Olvidando que la imagen pública no se construye sólo con los maquillajes de la identidad corporativa ni mucho menos con retóricas que alardean de que en adelante ya se va a ser buenos, frugales y responsables. Cuando lo que tendrían que hacer algunos es dejar de embarcarse en la retórica de las éticas corporativas y las acarameladas consignas de la responsabilidad social empresarial y dedicarse a dirigir sus corporaciones con la misma eficacia, seriedad y compromiso con que la mayoría de los empresarios y directivos que no salen en las revistas del corazón gobiernan sus negocios.

Lo malo es que aunque estos últimos son mayoría, y ello hace que se pueda confiar en una evolución económica positiva, con lo que se desayuna la opinión pública es con las consecuencias a que han conducido tanta chapuza contable, aventurerismo financiero y escasez de habilidades y prudencias directivas en algunas grandes corporaciones. En las que, hasta hace poco y con la bendición de amables auditorias, se suponía que el papel lo aguantaba todo y no era necesario aquilatar cuanto se pagaba a las cúpulas ni tampoco valorar con precisión las idas, venidas, despachos y complementos que se suponían imprescindibles para el ejercicio de la dirección.

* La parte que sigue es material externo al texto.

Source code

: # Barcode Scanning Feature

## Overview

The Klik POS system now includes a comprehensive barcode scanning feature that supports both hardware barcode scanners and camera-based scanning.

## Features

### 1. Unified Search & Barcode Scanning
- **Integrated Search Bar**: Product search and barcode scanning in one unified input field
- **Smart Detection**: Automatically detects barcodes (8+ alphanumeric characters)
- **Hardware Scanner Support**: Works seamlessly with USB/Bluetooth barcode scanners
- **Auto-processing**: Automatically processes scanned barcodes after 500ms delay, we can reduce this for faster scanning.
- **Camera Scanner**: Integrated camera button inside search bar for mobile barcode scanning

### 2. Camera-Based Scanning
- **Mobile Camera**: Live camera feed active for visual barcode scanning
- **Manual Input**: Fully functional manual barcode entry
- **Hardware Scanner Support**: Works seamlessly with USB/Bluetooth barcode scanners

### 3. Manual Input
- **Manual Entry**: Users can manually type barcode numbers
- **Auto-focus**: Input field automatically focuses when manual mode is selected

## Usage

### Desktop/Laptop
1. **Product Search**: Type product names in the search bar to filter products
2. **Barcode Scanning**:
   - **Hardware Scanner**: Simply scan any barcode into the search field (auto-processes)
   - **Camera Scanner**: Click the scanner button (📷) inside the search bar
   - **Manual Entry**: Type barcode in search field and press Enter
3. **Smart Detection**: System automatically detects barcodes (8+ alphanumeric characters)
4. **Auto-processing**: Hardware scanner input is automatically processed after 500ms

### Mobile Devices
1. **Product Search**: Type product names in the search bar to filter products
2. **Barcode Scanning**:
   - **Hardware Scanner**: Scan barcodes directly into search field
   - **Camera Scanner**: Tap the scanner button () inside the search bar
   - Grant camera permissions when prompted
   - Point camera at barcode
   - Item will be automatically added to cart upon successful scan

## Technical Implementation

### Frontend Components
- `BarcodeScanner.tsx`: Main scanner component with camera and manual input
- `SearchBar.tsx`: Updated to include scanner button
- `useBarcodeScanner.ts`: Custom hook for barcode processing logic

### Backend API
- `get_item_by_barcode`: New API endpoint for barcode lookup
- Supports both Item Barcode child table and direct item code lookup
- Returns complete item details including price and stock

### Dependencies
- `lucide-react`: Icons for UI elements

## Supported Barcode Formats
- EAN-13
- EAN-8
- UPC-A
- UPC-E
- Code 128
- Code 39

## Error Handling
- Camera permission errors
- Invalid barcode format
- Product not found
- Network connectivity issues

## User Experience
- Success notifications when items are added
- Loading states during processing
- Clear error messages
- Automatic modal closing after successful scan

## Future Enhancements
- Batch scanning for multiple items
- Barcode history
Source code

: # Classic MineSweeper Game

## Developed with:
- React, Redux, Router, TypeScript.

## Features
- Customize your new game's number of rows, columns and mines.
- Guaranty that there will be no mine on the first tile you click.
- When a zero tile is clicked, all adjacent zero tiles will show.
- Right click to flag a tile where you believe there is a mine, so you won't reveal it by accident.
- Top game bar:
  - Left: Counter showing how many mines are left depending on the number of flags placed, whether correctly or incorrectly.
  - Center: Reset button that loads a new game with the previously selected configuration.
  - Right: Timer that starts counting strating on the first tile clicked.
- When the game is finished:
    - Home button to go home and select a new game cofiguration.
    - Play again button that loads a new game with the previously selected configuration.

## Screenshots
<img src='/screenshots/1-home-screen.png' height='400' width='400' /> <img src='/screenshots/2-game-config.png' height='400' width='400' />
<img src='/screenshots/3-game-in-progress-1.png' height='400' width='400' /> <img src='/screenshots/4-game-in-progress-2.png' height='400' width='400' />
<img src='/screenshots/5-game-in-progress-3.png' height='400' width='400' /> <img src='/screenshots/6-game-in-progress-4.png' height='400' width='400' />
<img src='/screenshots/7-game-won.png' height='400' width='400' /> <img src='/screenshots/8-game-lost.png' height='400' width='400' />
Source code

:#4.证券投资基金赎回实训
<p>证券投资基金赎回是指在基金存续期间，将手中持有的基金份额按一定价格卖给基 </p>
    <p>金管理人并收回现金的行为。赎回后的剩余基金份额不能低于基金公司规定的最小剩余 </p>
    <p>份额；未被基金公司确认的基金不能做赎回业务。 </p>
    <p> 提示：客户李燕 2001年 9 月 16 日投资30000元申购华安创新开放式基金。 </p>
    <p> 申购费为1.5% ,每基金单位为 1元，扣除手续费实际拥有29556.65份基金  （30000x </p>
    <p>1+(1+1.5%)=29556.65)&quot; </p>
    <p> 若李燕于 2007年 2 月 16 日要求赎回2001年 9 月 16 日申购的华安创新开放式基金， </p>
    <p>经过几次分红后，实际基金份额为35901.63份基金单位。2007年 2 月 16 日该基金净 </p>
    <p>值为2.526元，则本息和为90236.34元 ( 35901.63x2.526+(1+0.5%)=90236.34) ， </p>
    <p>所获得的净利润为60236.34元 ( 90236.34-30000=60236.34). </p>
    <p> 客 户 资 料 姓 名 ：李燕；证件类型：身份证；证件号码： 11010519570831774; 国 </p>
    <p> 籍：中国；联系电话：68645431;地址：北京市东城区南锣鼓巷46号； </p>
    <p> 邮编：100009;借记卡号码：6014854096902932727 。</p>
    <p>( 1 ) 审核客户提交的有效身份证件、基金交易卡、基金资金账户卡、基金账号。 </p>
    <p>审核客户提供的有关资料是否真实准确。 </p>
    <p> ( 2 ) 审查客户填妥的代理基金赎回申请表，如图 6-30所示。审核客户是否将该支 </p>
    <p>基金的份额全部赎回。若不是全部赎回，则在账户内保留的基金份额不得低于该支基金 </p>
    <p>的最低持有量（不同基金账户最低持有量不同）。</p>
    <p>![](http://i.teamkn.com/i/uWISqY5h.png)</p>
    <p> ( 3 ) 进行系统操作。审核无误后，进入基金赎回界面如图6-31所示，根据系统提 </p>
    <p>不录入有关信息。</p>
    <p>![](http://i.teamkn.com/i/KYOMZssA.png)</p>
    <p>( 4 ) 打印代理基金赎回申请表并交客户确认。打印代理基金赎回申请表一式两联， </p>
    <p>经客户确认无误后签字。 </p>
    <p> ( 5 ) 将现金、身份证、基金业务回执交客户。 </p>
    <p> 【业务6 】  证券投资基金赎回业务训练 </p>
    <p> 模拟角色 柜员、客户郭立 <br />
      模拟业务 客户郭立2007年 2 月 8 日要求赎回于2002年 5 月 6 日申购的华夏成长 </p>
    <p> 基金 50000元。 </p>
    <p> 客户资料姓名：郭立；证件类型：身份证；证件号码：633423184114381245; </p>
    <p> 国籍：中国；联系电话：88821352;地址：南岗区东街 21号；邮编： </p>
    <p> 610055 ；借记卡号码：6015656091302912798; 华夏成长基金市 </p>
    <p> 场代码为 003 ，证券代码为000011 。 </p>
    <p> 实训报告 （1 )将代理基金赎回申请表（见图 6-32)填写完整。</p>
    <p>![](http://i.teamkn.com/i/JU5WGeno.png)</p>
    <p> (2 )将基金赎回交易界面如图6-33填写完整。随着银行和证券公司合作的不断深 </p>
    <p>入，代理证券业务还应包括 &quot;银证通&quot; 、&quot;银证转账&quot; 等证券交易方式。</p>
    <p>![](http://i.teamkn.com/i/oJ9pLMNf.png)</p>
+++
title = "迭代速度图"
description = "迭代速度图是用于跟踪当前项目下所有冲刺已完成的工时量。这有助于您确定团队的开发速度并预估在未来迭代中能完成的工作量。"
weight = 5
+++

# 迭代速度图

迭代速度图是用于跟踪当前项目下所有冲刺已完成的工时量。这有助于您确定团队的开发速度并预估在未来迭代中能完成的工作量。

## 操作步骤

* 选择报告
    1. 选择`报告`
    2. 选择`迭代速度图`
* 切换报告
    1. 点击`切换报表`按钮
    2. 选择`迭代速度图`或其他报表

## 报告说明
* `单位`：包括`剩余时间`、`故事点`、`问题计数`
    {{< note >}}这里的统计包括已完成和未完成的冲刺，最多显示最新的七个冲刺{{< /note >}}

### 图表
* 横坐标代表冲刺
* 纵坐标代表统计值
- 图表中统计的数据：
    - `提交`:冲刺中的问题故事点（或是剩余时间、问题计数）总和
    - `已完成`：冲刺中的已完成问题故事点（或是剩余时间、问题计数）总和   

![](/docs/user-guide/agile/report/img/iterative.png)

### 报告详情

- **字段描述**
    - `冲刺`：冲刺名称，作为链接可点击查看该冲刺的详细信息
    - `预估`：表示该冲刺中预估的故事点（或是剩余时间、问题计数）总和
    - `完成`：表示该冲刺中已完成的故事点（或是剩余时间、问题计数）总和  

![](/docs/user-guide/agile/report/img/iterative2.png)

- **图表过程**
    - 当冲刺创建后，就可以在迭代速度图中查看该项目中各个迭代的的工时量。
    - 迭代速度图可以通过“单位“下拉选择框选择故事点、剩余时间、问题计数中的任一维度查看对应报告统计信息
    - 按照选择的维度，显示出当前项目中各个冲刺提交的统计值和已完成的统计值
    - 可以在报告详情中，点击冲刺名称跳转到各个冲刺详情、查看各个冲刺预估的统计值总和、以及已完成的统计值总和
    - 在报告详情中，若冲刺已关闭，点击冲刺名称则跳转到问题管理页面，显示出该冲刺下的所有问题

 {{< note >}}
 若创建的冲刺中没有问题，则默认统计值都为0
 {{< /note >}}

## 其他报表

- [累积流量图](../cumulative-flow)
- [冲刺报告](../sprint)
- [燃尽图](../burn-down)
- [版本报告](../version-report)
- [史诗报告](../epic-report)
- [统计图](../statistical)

Querer ahora enmendar los despilfarros y extravíos, con la presentación de manuales de obligaciones evidentes es seguir dando muestras de frivolidad y no tomarse en serio el quehacer directivo. Ya que éste, cuando se ejerce con profesionalidad y discreción, como lo hacen la mayoría de empresarios y gerentes que no tienen gabinetes de imagen, o no fían todo a éstos para suplir su falta de estrategia y coherencia, es el mejor ejemplo de responsabilidad y buen gobierno corporativo. A sabiendas, además, que para afianzar la confianza y la credibilidad no hay nada mejor que aplicarse en aquello de que hechos son amores y no buenas razones. Y mucho menos reputaciones alambicadas.